Pseudo-départ pour le chantier de la Pac post-2027

Le ministère de l’Agriculture organise la « conférence des parties » offrant aux OPA et aux ONG l’occasion d’exprimer leurs positions sur les enjeux économiques, climatiques et environnementaux de la prochaine Pac. Sachant que seul le futur Cadre pluriannuel financier de l’UE lancera véritablement le processus.

Ce mardi 15 avril marque le début d’un « long processus », comme le qualifie le ministère de l’Agriculture, qui s’achèvera par la validation ultime, par la Commission européenne, du Plan stratégique national (PSN), la déclinaison française de la Pac pour la période indicative 2028-2032.

Entretemps, combien de Conseils supérieurs d’orientation (CSO), de consultations (dont celle la Commission nationale du débat public), d’avis plus avisés les uns que les autres (dont ceux de l’Autorité environnementale, de la Cour des comptes, du Haut conseil pour le climat…). Combien de débats parlementaires européens et nationaux, de Conseils européens, de trilogues ? Combien de ministres se succédant au 78 bis rue de Varenne (la dernière réforme en avait éclusés quatre).

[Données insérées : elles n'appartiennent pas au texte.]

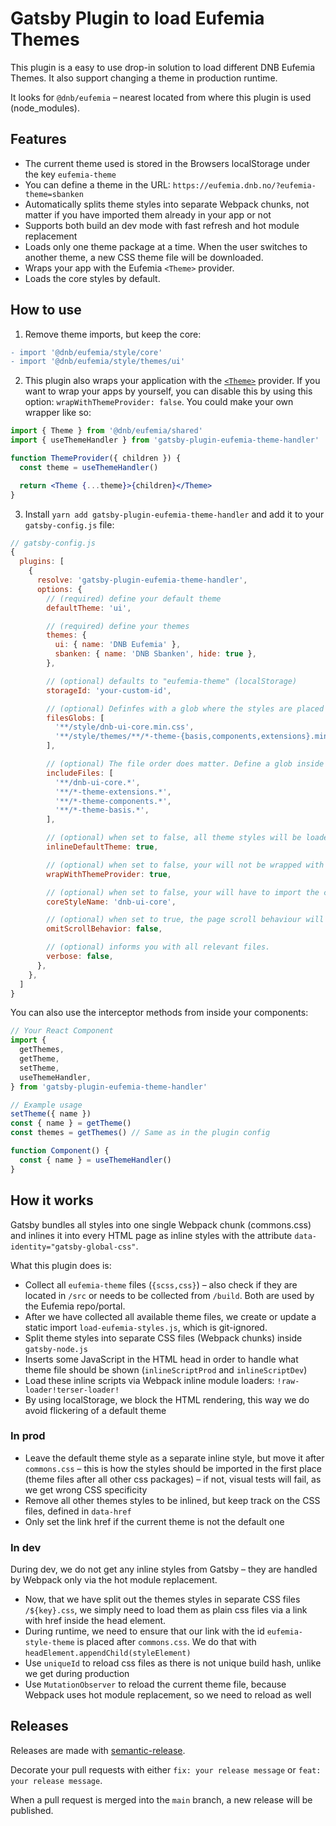 # Gatsby Plugin to load Eufemia Themes

This plugin is a easy to use drop-in solution to load different DNB Eufemia Themes. It also support changing a theme in production runtime.

It looks for `@dnb/eufemia` – nearest located from where this plugin is used (node_modules).

## Features

- The current theme used is stored in the Browsers localStorage under the key `eufemia-theme`
- You can define a theme in the URL: `https://eufemia.dnb.no/?eufemia-theme=sbanken`
- Automatically splits theme styles into separate Webpack chunks, not matter if you have imported them already in your app or not
- Supports both build an dev mode with fast refresh and hot module replacement
- Loads only one theme package at a time. When the user switches to another theme, a new CSS theme file will be downloaded.
- Wraps your app with the Eufemia `<Theme>` provider.
- Loads the core styles by default.

## How to use

1. Remove theme imports, but keep the core:

```diff
- import '@dnb/eufemia/style/core'
- import '@dnb/eufemia/style/themes/ui'
```

2. This plugin also wraps your application with the [`<Theme>`](https://eufemia.dnb.no/uilib/usage/customisation/theming/theme/) provider. If you want to wrap your apps by yourself, you can disable this by using this option: `wrapWithThemeProvider: false`. You could make your own wrapper like so:

```jsx
import { Theme } from '@dnb/eufemia/shared'
import { useThemeHandler } from 'gatsby-plugin-eufemia-theme-handler'

function ThemeProvider({ children }) {
  const theme = useThemeHandler()

  return <Theme {...theme}>{children}</Theme>
}
```

3. Install `yarn add gatsby-plugin-eufemia-theme-handler` and add it to your `gatsby-config.js` file:

```js
// gatsby-config.js
{
  plugins: [
    {
      resolve: 'gatsby-plugin-eufemia-theme-handler',
      options: {
        // (required) define your default theme
        defaultTheme: 'ui',

        // (required) define your themes
        themes: {
          ui: { name: 'DNB Eufemia' },
          sbanken: { name: 'DNB Sbanken', hide: true },
        },

        // (optional) defaults to "eufemia-theme" (localStorage)
        storageId: 'your-custom-id',

        // (optional) Definfes with a glob where the styles are placed inside of @dnb/eufemia/...
        filesGlobs: [
          '**/style/dnb-ui-core.min.css',
          '**/style/themes/**/*-theme-{basis,components,extensions}.min.css',
        ],

        // (optional) The file order does matter. Define a glob inside an array.
        includeFiles: [
          '**/dnb-ui-core.*',
          '**/*-theme-extensions.*',
          '**/*-theme-components.*',
          '**/*-theme-basis.*',
        ],

        // (optional) when set to false, all theme styles will be loaded as separate files.
        inlineDefaultTheme: true,

        // (optional) when set to false, your will not be wrapped with the needed `<Theme>` provider.
        wrapWithThemeProvider: true,

        // (optional) when set to false, your will have to import the core styles (dnb-ui-core) by yourself.
        coreStyleName: 'dnb-ui-core',

        // (optional) when set to true, the page scroll behaviour will not be effected.
        omitScrollBehavior: false,

        // (optional) informs you with all relevant files.
        verbose: false,
      },
    },
  ]
}
```

You can also use the interceptor methods from inside your components:

```js
// Your React Component
import {
  getThemes,
  getTheme,
  setTheme,
  useThemeHandler,
} from 'gatsby-plugin-eufemia-theme-handler'

// Example usage
setTheme({ name })
const { name } = getTheme()
const themes = getThemes() // Same as in the plugin config

function Component() {
  const { name } = useThemeHandler()
}
```

## How it works

Gatsby bundles all styles into one single Webpack chunk (commons.css) and inlines it into every HTML page as inline styles with the attribute `data-identity="gatsby-global-css"`.

What this plugin does is:

- Collect all `eufemia-theme` files (`{scss,css}`) – also check if they are located in `/src` or needs to be collected from `/build`. Both are used by the Eufemia repo/portal.
- After we have collected all available theme files, we create or update a static import `load-eufemia-styles.js`, which is git-ignored.
- Split theme styles into separate CSS files (Webpack chunks) inside `gatsby-node.js`
- Inserts some JavaScript in the HTML head in order to handle what theme file should be shown (`inlineScriptProd` and `inlineScriptDev`)
- Load these inline scripts via Webpack inline module loaders: `!raw-loader!terser-loader!`
- By using localStorage, we block the HTML rendering, this way we do avoid flickering of a default theme

### In prod

- Leave the default theme style as a separate inline style, but move it after `commons.css` – this is how the styles should be imported in the first place (theme files after all other css packages) – if not, visual tests will fail, as we get wrong CSS specificity
- Remove all other themes styles to be inlined, but keep track on the CSS files, defined in `data-href`
- Only set the link href if the current theme is not the default one

### In dev

During dev, we do not get any inline styles from Gatsby – they are handled by Webpack only via the hot module replacement.

- Now, that we have split out the themes styles in separate CSS files `/${key}.css`, we simply need to load them as plain css files via a link with href inside the head element.
- During runtime, we need to ensure that our link with the id `eufemia-style-theme` is placed after `commons.css`. We do that with `headElement.appendChild(styleElement)`
- Use `uniqueId` to reload css files as there is not unique build hash, unlike we get during production
- Use `MutationObserver` to reload the current theme file, because Webpack uses hot module replacement, so we need to reload as well

## Releases

Releases are made with [semantic-release](https://github.com/semantic-release/semantic-release).

Decorate your pull requests with either `fix: your release message` or `feat: your release message`.

When a pull request is merged into the `main` branch, a new release will be published.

Combien de mouvements de protestation ? Combien d’ondes de choc types pandémie de Covid-19, guerre russe en Ukraine, dynamite trumpienne ou autre cataclysme rebattant les cartes en cours de route ? Mais surtout, et peut-être avant tout : combien de milliards d’euros sur la table ?

Aides directes en % du Résultat courant avant impôt en 2019 en France (Source : INRAE)
Aides directes en % du Résultat courant avant impôt en 2019 en France (Source : INRAE)

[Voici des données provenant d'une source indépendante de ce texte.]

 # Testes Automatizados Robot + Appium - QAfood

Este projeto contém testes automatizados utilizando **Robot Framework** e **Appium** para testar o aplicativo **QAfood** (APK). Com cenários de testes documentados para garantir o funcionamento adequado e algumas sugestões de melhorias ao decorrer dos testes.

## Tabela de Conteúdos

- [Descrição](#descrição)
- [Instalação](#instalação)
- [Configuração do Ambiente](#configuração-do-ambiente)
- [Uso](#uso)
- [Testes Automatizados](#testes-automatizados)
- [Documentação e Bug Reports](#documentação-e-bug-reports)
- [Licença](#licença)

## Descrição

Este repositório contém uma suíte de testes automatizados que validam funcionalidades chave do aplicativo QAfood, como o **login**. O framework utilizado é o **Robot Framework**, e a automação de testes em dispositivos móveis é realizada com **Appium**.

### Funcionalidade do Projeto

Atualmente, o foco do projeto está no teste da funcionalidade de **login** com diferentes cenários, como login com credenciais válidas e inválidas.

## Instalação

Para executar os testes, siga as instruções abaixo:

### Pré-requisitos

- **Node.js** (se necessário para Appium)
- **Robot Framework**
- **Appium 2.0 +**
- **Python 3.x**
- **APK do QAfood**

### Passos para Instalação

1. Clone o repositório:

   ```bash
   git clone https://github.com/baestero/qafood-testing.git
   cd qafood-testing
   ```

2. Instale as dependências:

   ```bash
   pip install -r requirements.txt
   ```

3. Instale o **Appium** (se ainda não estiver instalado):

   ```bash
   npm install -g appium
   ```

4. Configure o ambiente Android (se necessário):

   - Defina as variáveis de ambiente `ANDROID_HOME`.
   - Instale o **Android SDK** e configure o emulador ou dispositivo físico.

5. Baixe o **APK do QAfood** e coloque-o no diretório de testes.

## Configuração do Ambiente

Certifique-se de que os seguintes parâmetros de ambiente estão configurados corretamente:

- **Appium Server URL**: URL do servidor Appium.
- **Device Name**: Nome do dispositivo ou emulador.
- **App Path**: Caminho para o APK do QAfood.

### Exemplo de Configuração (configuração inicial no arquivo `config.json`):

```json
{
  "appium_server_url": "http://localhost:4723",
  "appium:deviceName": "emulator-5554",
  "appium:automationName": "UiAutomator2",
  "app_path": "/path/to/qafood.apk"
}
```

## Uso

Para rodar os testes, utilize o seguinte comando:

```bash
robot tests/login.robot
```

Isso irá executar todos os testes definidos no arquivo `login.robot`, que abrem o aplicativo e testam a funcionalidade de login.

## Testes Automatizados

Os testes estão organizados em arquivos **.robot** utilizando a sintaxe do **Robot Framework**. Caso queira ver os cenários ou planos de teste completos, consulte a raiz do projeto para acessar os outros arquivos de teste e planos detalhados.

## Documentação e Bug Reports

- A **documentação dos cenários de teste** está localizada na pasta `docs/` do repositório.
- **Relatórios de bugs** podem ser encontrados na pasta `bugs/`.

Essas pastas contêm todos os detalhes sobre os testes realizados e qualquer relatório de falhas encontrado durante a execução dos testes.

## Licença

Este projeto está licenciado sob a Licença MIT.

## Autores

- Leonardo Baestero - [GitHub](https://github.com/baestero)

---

Si la part de la Pac dans le budget global de l’UE s’érode au fil des réformes (73,2% en 1980 contre 24,6% en 2023), l’agriculture demeure le 1er poste de dépense de l’UE avec un niveau d’engagement relativement constant depuis une quinzaine d’années, sous les 60 milliards d’euros par an (UE à 27). Autre postulat : les aides de la Pac représentent grosso modo et en moyenne les trois-quarts (74% selon l’INRAE – 2019) du revenu courant avant impôt des exploitations françaises.

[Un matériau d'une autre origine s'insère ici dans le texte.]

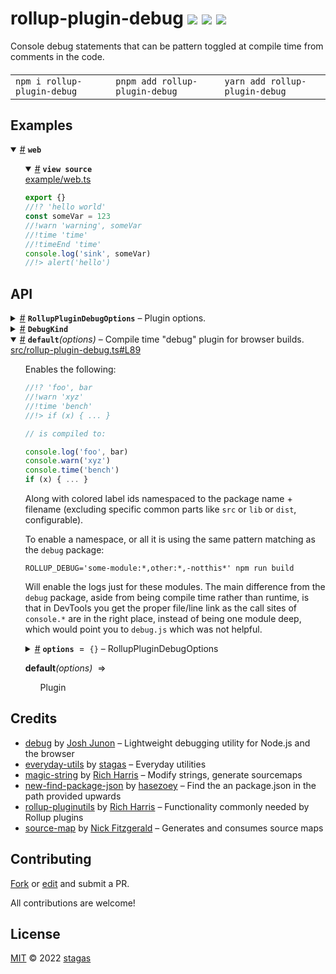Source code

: <h1>
rollup-plugin-debug <a href="https://npmjs.org/package/rollup-plugin-debug"><img src="https://img.shields.io/badge/npm-v0.1.0-F00.svg?colorA=000"/></a> <a href="src"><img src="https://img.shields.io/badge/loc-178-FFF.svg?colorA=000"/></a> <a href="LICENSE"><img src="https://img.shields.io/badge/license-MIT-F0B.svg?colorA=000"/></a>
</h1>

<p></p>

Console debug statements that can be pattern toggled at compile time from comments in the code.

<h4>
<table><tr><td title="Triple click to select and copy paste">
<code>npm i rollup-plugin-debug </code>
</td><td title="Triple click to select and copy paste">
<code>pnpm add rollup-plugin-debug </code>
</td><td title="Triple click to select and copy paste">
<code>yarn add rollup-plugin-debug</code>
</td></tr></table>
</h4>

## Examples

<details id="example$web" title="web" open><summary><span><a href="#example$web">#</a></span>  <code><strong>web</strong></code></summary>  <ul>    <details id="source$web" title="web source code" open><summary><span><a href="#source$web">#</a></span>  <code><strong>view source</strong></code></summary>  <a href="example/web.ts">example/web.ts</a>  <p>

```ts
export {}
//!? 'hello world'
const someVar = 123
//!warn 'warning', someVar
//!time 'time'
//!timeEnd 'time'
console.log('sink', someVar)
//!> alert('hello')
```

</p>
</details></ul></details>

## API

<p>  <details id="RollupPluginDebugOptions$5" title="Interface" ><summary><span><a href="#RollupPluginDebugOptions$5">#</a></span>  <code><strong>RollupPluginDebugOptions</strong></code>     &ndash; Plugin options.</summary>  <a href="src/rollup-plugin-debug.ts#L18">src/rollup-plugin-debug.ts#L18</a>  <ul>        <p>  <details id="debugEnvName$9" title="Property" ><summary><span><a href="#debugEnvName$9">#</a></span>  <code><strong>debugEnvName</strong></code>     &ndash; Environment name. Default: <code>ROLLUP_DEBUG</code></summary>  <a href="src/rollup-plugin-debug.ts#L26">src/rollup-plugin-debug.ts#L26</a>  <ul><p>string</p>        </ul></details><details id="debugMatcher$8" title="Property" ><summary><span><a href="#debugMatcher$8">#</a></span>  <code><strong>debugMatcher</strong></code>     &ndash; Debug matcher (overrides Env variable)</summary>  <a href="src/rollup-plugin-debug.ts#L24">src/rollup-plugin-debug.ts#L24</a>  <ul><p>string</p>        </ul></details><details id="exclude$7" title="Property" ><summary><span><a href="#exclude$7">#</a></span>  <code><strong>exclude</strong></code>     &ndash; Exclude patterns.</summary>  <a href="src/rollup-plugin-debug.ts#L22">src/rollup-plugin-debug.ts#L22</a>  <ul><p><code>null</code> | string | <span>RegExp</span> | string | <span>RegExp</span>  []</p>        </ul></details><details id="include$6" title="Property" ><summary><span><a href="#include$6">#</a></span>  <code><strong>include</strong></code>     &ndash; Include patterns.</summary>  <a href="src/rollup-plugin-debug.ts#L20">src/rollup-plugin-debug.ts#L20</a>  <ul><p><code>null</code> | string | <span>RegExp</span> | string | <span>RegExp</span>  []</p>        </ul></details><details id="printId$10" title="Property" ><summary><span><a href="#printId$10">#</a></span>  <code><strong>printId</strong></code>     &ndash; Whether to print colored label ids. Default: true</summary>  <a href="src/rollup-plugin-debug.ts#L28">src/rollup-plugin-debug.ts#L28</a>  <ul><p>boolean</p>        </ul></details><details id="removeIfUnmatched$11" title="Property" ><summary><span><a href="#removeIfUnmatched$11">#</a></span>  <code><strong>removeIfUnmatched</strong></code>     &ndash; Whether to erase the comment completely when not matched. Default: false</summary>  <a href="src/rollup-plugin-debug.ts#L30">src/rollup-plugin-debug.ts#L30</a>  <ul><p>boolean</p>        </ul></details><details id="removeParts$12" title="Property" ><summary><span><a href="#removeParts$12">#</a></span>  <code><strong>removeParts</strong></code>     &ndash; Parts of the label namespace to remove. Default: <code>['lib', 'src', 'dist', 'esm', 'cjs']</code></summary>  <a href="src/rollup-plugin-debug.ts#L32">src/rollup-plugin-debug.ts#L32</a>  <ul><p>string  []</p>        </ul></details><details id="replacer$13" title="Method" ><summary><span><a href="#replacer$13">#</a></span>  <code><strong>replacer</strong></code><em>(payload, kind, id, color)</em>     &ndash; Custom replacer function.</summary>  <a href="src/rollup-plugin-debug.ts#L34">src/rollup-plugin-debug.ts#L34</a>  <ul>    <p>    <details id="payload$15" title="Parameter" ><summary><span><a href="#payload$15">#</a></span>  <code><strong>payload</strong></code>    </summary>    <ul><p>string</p>        </ul></details><details id="kind$16" title="Parameter" ><summary><span><a href="#kind$16">#</a></span>  <code><strong>kind</strong></code>    </summary>    <ul><p><a href="#DebugKind$19">DebugKind</a></p>        </ul></details><details id="id$17" title="Parameter" ><summary><span><a href="#id$17">#</a></span>  <code><strong>id</strong></code>    </summary>    <ul><p>string</p>        </ul></details><details id="color$18" title="Parameter" ><summary><span><a href="#color$18">#</a></span>  <code><strong>color</strong></code>    </summary>    <ul><p>string</p>        </ul></details>  <p><strong>replacer</strong><em>(payload, kind, id, color)</em>  &nbsp;=&gt;  <ul>string</ul></p></p>    </ul></details></p></ul></details>  <details id="DebugKind$19" title="TypeAlias" ><summary><span><a href="#DebugKind$19">#</a></span>  <code><strong>DebugKind</strong></code>    </summary>  <a href="src/rollup-plugin-debug.ts#L37">src/rollup-plugin-debug.ts#L37</a>  <ul><p>keyof     <span>Console</span> | <code>"literal"</code> | <code>"?"</code> | <code>">"</code></p>        </ul></details><details id="default$1" title="Function" open><summary><span><a href="#default$1">#</a></span>  <code><strong>default</strong></code><em>(options)</em>     &ndash; Compile time &quot;debug&quot; plugin for browser builds.</summary>  <a href="src/rollup-plugin-debug.ts#L89">src/rollup-plugin-debug.ts#L89</a>  <ul>    <p>  <p>

Enables the following:

```ts
//!? 'foo', bar
//!warn 'xyz'
//!time 'bench'
//!> if (x) { ... }

// is compiled to:

console.log('foo', bar)
console.warn('xyz')
console.time('bench')
if (x) { ... }
```

Along with colored label ids namespaced to the package name + filename
(excluding specific common parts like `src` or `lib` or `dist`, configurable).

To enable a namespace, or all it is using the same pattern matching as the `debug` package:

`ROLLUP_DEBUG='some-module:*,other:*,-notthis*' npm run build`

Will enable the logs just for these modules. The main difference from the `debug` package,
aside from being compile time rather than runtime, is that in DevTools you get the proper
file/line link as the call sites of `console.*` are in the right place, instead of being
one module deep, which would point you to `debug.js` which was not helpful.

</p>
  <details id="options$3" title="Parameter" ><summary><span><a href="#options$3">#</a></span>  <code><strong>options</strong></code>  <span><span>&nbsp;=&nbsp;</span>  <code>{}</code></span>   &ndash; RollupPluginDebugOptions</summary>    <ul><p><a href="#RollupPluginDebugOptions$5">RollupPluginDebugOptions</a></p>        </ul></details>  <p><strong>default</strong><em>(options)</em>  &nbsp;=&gt;  <ul><span>Plugin</span></ul></p></p>    </ul></details></p>

## Credits

- [debug](https://npmjs.org/package/debug) by [Josh Junon](https://github.com/debug-js) &ndash; Lightweight debugging utility for Node.js and the browser
- [everyday-utils](https://npmjs.org/package/everyday-utils) by [stagas](https://github.com/stagas) &ndash; Everyday utilities
- [magic-string](https://npmjs.org/package/magic-string) by [Rich Harris](https://github.com/rich-harris) &ndash; Modify strings, generate sourcemaps
- [new-find-package-json](https://npmjs.org/package/new-find-package-json) by [hasezoey](https://github.com/github.com) &ndash; Find the an package.json in the path provided upwards
- [rollup-pluginutils](https://npmjs.org/package/rollup-pluginutils) by [Rich Harris](https://github.com/rollup) &ndash; Functionality commonly needed by Rollup plugins
- [source-map](https://npmjs.org/package/source-map) by [Nick Fitzgerald](https://github.com/mozilla) &ndash; Generates and consumes source maps

## Contributing

[Fork](https://github.com/stagas/rollup-plugin-debug/fork) or [edit](https://github.dev/stagas/rollup-plugin-debug) and submit a PR.

All contributions are welcome!

## License

<a href="LICENSE">MIT</a> &copy; 2022 [stagas](https://github.com/stagas)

Autrement dit, l’incidence de la Pac dans la comptabilité des exploitations est telle que les arbitrages financiers d’une programmation à l’autre ne peuvent être que marginaux, sous peine de déshabiller les systèmes et les territoires. L’architecte final du PSN 2023-2027, à savoir l’ex-ministre Julien Denormandie, avait ainsi bordé et borné les fluctuations dans une fourchette comprise entre -4% et +4%, et avec de la progressivité.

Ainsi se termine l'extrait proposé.